__Assignment__
Reproduce, from the lines below, exactly the stretch that begins at the line containing "# Step Five - Get Feedback" and ends at the line containing "When should you", both included.

[Start of Attachment]

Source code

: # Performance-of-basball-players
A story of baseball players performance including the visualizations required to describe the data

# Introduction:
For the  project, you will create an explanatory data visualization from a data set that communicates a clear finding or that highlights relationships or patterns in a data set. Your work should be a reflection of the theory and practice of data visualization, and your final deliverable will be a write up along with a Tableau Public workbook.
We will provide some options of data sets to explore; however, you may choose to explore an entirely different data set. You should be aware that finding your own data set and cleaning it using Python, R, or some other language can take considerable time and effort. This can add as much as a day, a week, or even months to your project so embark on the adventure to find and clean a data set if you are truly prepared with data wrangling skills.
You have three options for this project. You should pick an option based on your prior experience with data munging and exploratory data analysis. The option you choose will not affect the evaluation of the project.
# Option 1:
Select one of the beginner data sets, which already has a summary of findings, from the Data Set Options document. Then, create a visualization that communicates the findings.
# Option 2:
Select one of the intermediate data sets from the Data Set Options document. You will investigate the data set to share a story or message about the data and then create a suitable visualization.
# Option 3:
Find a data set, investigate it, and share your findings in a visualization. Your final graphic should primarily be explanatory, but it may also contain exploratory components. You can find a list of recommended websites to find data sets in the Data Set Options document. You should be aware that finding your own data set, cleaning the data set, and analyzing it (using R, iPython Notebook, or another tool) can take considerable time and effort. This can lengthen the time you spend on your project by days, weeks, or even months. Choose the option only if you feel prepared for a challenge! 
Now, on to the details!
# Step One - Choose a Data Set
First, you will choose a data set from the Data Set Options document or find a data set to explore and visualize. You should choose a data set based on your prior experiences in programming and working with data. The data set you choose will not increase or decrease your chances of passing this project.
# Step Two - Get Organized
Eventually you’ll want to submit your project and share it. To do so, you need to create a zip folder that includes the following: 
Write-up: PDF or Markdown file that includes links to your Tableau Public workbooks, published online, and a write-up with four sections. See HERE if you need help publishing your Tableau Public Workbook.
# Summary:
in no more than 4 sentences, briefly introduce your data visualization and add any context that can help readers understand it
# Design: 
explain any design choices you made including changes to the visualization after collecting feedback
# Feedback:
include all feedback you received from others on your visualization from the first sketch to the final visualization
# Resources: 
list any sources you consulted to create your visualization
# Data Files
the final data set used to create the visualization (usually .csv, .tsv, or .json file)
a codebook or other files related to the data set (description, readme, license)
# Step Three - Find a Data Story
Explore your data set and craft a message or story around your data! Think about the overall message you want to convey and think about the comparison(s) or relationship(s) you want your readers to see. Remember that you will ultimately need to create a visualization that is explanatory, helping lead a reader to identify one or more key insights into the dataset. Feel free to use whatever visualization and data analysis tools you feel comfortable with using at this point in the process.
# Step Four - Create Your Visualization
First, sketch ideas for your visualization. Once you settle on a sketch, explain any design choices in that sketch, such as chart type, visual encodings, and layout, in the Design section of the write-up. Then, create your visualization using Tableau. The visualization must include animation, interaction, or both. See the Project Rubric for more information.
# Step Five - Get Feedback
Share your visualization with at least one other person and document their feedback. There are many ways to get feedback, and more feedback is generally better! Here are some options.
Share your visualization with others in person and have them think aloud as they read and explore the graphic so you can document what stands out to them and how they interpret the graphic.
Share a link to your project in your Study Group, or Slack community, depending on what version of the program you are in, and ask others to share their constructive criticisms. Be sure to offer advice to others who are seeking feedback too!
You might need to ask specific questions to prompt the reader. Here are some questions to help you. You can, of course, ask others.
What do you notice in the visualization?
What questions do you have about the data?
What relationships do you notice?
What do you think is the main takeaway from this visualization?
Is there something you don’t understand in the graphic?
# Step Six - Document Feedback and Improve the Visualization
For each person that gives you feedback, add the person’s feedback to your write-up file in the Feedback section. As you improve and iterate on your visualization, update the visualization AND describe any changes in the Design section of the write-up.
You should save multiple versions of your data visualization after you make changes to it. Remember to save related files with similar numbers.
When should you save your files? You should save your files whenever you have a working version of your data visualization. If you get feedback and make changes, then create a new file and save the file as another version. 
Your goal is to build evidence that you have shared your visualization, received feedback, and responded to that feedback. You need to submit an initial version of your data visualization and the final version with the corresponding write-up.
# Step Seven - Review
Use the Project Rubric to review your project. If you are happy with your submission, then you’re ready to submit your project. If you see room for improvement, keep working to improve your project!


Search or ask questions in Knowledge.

[End of Attachment]

__Reply to the exercise__
# Step Five - Get Feedback
Share your visualization with at least one other person and document their feedback. There are many ways to get feedback, and more feedback is generally better! Here are some options.
Share your visualization with others in person and have them think aloud as they read and explore the graphic so you can document what stands out to them and how they interpret the graphic.
Share a link to your project in your Study Group, or Slack community, depending on what version of the program you are in, and ask others to share their constructive criticisms. Be sure to offer advice to others who are seeking feedback too!
You might need to ask specific questions to prompt the reader. Here are some questions to help you. You can, of course, ask others.
What do you notice in the visualization?
What questions do you have about the data?
What relationships do you notice?
What do you think is the main takeaway from this visualization?
Is there something you don’t understand in the graphic?
# Step Six - Document Feedback and Improve the Visualization
For each person that gives you feedback, add the person’s feedback to your write-up file in the Feedback section. As you improve and iterate on your visualization, update the visualization AND describe any changes in the Design section of the write-up.
You should save multiple versions of your data visualization after you make changes to it. Remember to save related files with similar numbers.
When should you save your files? You should save your files whenever you have a working version of your data visualization. If you get feedback and make changes, then create a new file and save the file as another version. 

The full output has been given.